Review by Eddie on 19/10/2017
The only true undeniably funny thing about Chips, an unwanted and unnecessary remake of a TV series no one cares about, is the just how criminally unfunny Dax Shepard’s film is.
It’s not easy for a “comedy” to bring so little to the table of laughs but this newest example of a brash, crude, rude and daft American comedy is so bereft of laughs that you begin to take matters into your own hands and laugh at just how badly jokes are told or just how bad a group of actors that should know better are.

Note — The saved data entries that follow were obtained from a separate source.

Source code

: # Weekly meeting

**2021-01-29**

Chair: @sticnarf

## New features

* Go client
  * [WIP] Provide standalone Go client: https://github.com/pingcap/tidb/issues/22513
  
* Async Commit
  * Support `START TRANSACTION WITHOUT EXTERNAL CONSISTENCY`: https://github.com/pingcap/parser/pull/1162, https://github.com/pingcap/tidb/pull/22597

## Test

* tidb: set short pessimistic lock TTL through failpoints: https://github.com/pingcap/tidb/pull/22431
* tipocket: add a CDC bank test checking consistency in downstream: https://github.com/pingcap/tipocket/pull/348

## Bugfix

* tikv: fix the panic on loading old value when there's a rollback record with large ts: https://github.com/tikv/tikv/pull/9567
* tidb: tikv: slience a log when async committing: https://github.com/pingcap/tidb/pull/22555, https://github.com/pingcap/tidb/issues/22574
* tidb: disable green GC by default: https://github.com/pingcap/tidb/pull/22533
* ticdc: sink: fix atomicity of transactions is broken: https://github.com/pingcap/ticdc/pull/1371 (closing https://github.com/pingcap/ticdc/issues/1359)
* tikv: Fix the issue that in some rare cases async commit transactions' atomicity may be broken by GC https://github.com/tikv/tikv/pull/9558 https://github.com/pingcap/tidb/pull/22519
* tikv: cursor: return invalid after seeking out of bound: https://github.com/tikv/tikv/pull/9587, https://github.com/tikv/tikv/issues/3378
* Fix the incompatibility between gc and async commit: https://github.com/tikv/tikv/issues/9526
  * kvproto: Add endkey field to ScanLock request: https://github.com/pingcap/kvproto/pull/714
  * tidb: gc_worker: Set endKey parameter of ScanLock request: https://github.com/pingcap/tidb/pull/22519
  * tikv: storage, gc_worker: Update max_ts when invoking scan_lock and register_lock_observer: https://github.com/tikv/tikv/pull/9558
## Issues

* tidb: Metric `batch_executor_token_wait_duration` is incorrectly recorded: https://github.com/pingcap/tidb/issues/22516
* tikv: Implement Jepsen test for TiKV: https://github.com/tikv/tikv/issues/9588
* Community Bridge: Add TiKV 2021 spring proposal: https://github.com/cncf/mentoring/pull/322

With a plotline that is not worth the effort to write about and a bunch of characters that are led by a Shepard’s sad sack one time pro-motocross rider Jon, who has zero charisma and Michael Pena’s creepy undercover Ponch, who prefers looking at girls in yoga pants over solving crimes, Chips never had a chance of succeeding, which makes it one of those films you can’t even fathom was ever greenlit, let alone funded to become a Hollywood event.
Chips isn’t exactly a property you hear a lot of people talking about but clearly Sheppard thought the world was hanging out for a reincarnation of the TV series but in trying to take a page out of the 21 Jump Street book of “hip” remakes, Chips feels very much like similar reboot failure Baywatch, in that it thought a bunch of dumb characters and gross out dialogue and scenarios was enough to get it over the line.
It’s actually embarrassing that filmmakers would think audiences would lap up tired and sad comedic tropes that are on display in Chips and it displays a lack of awareness for the industry to think that they can churn out dross like this and have people lap it up, as perhaps surprisingly to them, we should and by the looks of this films reception do expect a lot more from our escapist entertainment.
It feels like Hollywood hasn’t yet figured out that just because someone is talking filthy or a scenario is gross out, it doesn’t make it automatically funny and the quicker comedies in the same ilk as Chips realise this, the better it will be for all parties.
Final Say –
A sad state of affairs for all involved, Chips is not in the slightest bit funny, memorable or even slightly likeable. Directed amateurishly and acted out by its performers in a manner that suggests they all suspected they were on board a sinking ship, Chips is a deplorable comedy and a reimagining of an old property that should’ve stayed out of the public eye.